Maria: So I think that's fine. But As long as there is actually some kind of structured and formalized process that says, "Okay, these are the initiatives that we are working on." This is how we're spending our time and planning on spending our time." Can we articulate how it actually is contributing to the goals that we have set or that the organization have set? It's always scary, right, when people are working on initiatives and they actually do not have a clue, or are not very clear on they would say it's important [00:30:00] or it, but they can't like clearly articulate how it is supporting the strategic priorities of the organization. And I mean, then the sad part of it also is oftentimes they then work on things that don't move the needle on anything that matters. I mean, they're done and they work really hard. And so it doesn't create purposeful work. And so I still think, even if the full-on localization process that we have all done in our careers isn't necessarily the most effective way of doing it. I still think that having a structure and a process where most teams can articulate how the work that they are doing contribute to strategic priorities and the metrics, and know if they're doing that or not, is still really important for any kind of goal-setting process to result in something that matters. I've spent most of my time with OKRs and strategy planning as the driver of it internally in an organization. I think about this differently than if I am a coach or a consultant where I don't have the same [00:31:00] skin in the game in terms of thinking about all the aspects of execution, including management practices and readiness and capabilities and integration with other stuff. If you're overseeing all of that, you just think bigger. And you think differently about things than if you're coming in a more narrow lane to set just the goals and maybe trickle it down a bit.

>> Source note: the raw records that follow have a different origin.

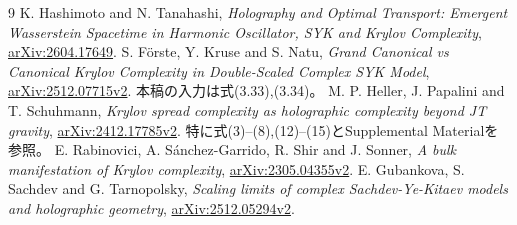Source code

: \documentclass[a4paper,11pt]{ltjsarticle}
\numberwithin{equation}{section}
\begin{document}
\begin{thebibliography}{9}
K. Hashimoto and N. Tanahashi,
\emph{Holography and Optimal Transport: Emergent Wasserstein Spacetime in Harmonic Oscillator, SYK and Krylov Complexity},
\href{https://arxiv.org/abs/2604.17649}{arXiv:2604.17649}.
S. F\"orste, Y. Kruse and S. Natu,
\emph{Grand Canonical vs Canonical Krylov Complexity in Double-Scaled Complex SYK Model},
\href{https://arxiv.org/abs/2512.07715v2}{arXiv:2512.07715v2}.
本稿の入力は式(3.33),(3.34)。
M. P. Heller, J. Papalini and T. Schuhmann,
\emph{Krylov spread complexity as holographic complexity beyond JT gravity},
\href{https://arxiv.org/abs/2412.17785v2}{arXiv:2412.17785v2}.
特に式(3)--(8),(12)--(15)とSupplemental Materialを参照。
E. Rabinovici, A. S\'anchez-Garrido, R. Shir and J. Sonner,
\emph{A bulk manifestation of Krylov complexity},
\href{https://arxiv.org/abs/2305.04355v2}{arXiv:2305.04355v2}.
E. Gubankova, S. Sachdev and G. Tarnopolsky,
\emph{Scaling limits of complex Sachdev-Ye-Kitaev models and holographic geometry},
\href{https://arxiv.org/abs/2512.05294v2}{arXiv:2512.05294v2}.
\end{thebibliography}
\end{document}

Sara: I think the distinction I would make is, it's not that we don't have that clarity deeper in the organization. For me, it's just about the directionality. In the conventional or older style, we would localize downward the whole way down. I had one client where we localized for an entire quarter. And so what we're doing different now is, instead of doing that sequential team by team down the org, we're doing L1, we're doing L2, and then we're doing a localization cycle where everyone else does their bottoms-up. [00:32:00] So important initiatives create OKRs or work plans, you know, if it just has to get done, it's delivery planning. If it has to yield an outcome, they create OKRs. The shift isn't that we're not using OKRs elsewhere in the organization. The shift is just on the timing and that everything below L2 or L3, sometimes we go to L3, but everything below that is in a big cloud. It all happens at the same time, and then we can do a quick alignment instead of taking all order to do the sequential localizing.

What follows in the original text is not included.